Posted in: Alumni news and updates, Campus news, Features

Inspired by John Connolly’s account of the first year at Claverton Down, alumnus Nigel de Bray shares his memories of the University before it came to Bath.

 

"As an aviation-mad teenager living under the glide-path to Heathrow, I applied to the Bristol Aeroplane Company Limited (BACL) and passed selection to become a Student Apprentice. I started in September 1961 aged 18 on a four-year ‘thin sandwich’ course – alternating six months in the company and six months in college.

"The course as proposed would have earned me a Diploma in Technology (known as a ‘Dip.Tech’), which was more or less equivalent to a degree but with a strong practical side as well as the academic one. However, with the transfer to the University of Bath on its formation, I was awarded a degree.

"In those days, BACL had its own technical college on the site now occupied by South Gloucestershire and Stroud College in Filton, Bristol. This included a comprehensive training workshop where we spent the first six months of the course learning the practical skills that the company used in the manufacture of aircraft and aero-engines.

 

Testing it out

"My subsequent six-month ‘company periods’ were spent in the various production facilities and technical offices. I spent time in the wind tunnel, structures design office, system reliability office, and systems design office. The idea was that at the end of the fourth company period, you’d be in a position to choose the department to you wished to be assigned to – after the course, I joined the Hybrid Computing section of a systems design department.
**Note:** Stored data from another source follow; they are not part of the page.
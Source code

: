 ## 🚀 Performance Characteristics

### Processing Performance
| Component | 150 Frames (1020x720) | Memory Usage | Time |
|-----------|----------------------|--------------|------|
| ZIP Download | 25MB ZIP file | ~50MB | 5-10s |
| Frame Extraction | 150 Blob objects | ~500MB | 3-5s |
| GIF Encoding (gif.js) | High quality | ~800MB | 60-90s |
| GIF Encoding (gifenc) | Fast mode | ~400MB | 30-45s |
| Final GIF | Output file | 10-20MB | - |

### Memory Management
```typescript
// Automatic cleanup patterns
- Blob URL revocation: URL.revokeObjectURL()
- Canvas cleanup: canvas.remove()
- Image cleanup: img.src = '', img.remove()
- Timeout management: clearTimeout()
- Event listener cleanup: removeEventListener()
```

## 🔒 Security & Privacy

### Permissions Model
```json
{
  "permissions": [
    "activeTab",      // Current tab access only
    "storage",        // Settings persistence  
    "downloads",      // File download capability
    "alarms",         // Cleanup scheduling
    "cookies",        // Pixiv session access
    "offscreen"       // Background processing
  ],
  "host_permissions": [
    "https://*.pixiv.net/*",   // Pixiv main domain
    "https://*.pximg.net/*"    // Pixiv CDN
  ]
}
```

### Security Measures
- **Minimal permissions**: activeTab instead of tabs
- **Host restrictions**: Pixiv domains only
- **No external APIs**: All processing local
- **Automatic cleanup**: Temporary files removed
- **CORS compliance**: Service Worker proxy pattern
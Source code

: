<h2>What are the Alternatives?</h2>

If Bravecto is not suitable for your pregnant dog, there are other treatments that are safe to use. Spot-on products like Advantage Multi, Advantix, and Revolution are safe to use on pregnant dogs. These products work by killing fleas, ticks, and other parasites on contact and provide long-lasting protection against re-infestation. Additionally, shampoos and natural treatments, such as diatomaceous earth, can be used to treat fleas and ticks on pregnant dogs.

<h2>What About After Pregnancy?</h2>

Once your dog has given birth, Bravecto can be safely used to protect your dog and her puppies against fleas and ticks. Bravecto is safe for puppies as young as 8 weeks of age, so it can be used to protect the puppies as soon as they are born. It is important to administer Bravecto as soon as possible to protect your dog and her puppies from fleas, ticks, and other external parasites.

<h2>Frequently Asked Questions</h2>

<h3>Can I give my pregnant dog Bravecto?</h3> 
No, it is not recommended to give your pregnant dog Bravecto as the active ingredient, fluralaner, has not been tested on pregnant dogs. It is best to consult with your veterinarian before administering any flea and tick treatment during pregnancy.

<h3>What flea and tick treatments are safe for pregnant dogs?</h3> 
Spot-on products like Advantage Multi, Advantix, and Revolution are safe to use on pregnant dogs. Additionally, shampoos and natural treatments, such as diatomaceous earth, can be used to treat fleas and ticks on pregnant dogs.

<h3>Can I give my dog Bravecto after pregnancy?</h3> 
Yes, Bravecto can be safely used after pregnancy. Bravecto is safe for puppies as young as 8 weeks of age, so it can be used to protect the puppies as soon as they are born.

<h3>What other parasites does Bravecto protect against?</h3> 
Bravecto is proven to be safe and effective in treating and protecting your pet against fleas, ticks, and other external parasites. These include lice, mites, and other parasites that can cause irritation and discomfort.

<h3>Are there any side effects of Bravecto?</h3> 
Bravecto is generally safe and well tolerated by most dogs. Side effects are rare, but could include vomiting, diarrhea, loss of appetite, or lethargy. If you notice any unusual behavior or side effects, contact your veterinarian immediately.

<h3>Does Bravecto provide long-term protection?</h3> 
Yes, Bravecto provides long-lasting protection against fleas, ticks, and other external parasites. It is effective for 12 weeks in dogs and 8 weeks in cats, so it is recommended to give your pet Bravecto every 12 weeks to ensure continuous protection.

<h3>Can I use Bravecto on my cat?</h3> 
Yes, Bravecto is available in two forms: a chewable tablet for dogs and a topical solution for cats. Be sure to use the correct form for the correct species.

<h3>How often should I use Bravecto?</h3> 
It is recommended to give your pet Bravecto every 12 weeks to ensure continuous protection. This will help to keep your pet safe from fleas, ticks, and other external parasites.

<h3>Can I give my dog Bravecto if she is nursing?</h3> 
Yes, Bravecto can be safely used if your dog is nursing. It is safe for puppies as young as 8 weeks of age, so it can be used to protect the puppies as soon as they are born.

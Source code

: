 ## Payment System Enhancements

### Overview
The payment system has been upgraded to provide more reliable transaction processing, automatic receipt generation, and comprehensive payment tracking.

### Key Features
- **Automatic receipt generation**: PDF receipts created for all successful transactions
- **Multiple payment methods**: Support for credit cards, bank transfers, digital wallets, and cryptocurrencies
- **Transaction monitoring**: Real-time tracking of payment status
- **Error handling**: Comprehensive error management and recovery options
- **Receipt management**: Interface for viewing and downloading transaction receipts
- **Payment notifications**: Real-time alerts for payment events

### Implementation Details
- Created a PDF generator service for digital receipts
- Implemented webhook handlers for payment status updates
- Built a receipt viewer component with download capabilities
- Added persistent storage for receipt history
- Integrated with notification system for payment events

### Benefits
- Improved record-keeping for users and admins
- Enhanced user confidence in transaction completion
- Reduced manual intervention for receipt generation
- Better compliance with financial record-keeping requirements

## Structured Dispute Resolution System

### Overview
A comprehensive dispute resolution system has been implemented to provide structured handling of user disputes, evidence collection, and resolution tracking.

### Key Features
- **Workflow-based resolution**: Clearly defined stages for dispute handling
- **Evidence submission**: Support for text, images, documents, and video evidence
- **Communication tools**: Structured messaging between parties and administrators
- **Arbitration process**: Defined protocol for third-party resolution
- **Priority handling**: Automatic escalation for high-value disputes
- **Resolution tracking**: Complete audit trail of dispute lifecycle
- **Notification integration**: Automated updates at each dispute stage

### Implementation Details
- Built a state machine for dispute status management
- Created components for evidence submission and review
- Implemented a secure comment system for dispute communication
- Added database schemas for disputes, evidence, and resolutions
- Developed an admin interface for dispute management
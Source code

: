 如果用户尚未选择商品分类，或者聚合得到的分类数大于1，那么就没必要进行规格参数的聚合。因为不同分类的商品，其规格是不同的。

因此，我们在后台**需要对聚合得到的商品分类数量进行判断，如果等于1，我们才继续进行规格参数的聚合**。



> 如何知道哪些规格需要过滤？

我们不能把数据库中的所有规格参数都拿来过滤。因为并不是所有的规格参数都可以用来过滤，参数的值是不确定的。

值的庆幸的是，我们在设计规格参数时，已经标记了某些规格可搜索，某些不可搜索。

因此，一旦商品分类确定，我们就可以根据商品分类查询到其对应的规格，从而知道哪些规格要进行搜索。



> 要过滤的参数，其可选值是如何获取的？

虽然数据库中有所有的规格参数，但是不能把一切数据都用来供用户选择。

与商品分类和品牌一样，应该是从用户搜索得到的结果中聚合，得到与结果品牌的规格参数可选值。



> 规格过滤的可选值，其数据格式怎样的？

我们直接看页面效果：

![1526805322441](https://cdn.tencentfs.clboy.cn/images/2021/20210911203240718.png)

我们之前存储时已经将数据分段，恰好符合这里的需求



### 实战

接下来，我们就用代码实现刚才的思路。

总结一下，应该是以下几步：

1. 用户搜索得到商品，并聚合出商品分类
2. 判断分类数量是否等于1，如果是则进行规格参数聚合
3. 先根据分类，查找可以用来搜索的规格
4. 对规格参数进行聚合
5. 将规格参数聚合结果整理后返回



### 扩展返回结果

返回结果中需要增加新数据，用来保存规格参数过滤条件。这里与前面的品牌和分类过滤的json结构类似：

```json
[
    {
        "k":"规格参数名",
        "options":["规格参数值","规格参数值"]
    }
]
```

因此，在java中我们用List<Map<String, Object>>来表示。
"The college periods were spent at what was then the Bristol College of Science and Technology (BCST), which was based in buildings erected for the Muller Orphanage in the Ashley Down area of Bristol, the orphans having moved out some years before. I thought the buildings bleak and intimidating, but subsequent conversations with ex-orphans showed they didn’t share that view!

"The BACL students at BCST were taught in two groups – with those training as electrical engineers and those training as aeronautical engineers in separate facilities and specialised laboratories. We only came together for ‘general studies’, which were held in a lecture theatre.

 

Two from one

"Two universities have come from those buildings – BCST morphed into the University of Bath, with its own campus at Claverton Down. The buildings themselves became the Bristol Technical College, which eventually spun off the University of the West of England. The buildings are currently still occupied by the Bristol Technical College.

"Outside of classes, our facilities were minimal – only a swimming pool and a library – but we did have the opportunity to watch matches on the adjacent Gloucestershire County Cricket Ground. BACL had its own Apprentices Association, though, which meant we could join the association sports teams and take advantage of the company pavilion in Filton for other sport and social activities.

"Our graduation day – the first one for the University of Bath – was on 11 November 1966 at the Assembly Rooms, more than a year after our coursework ended!"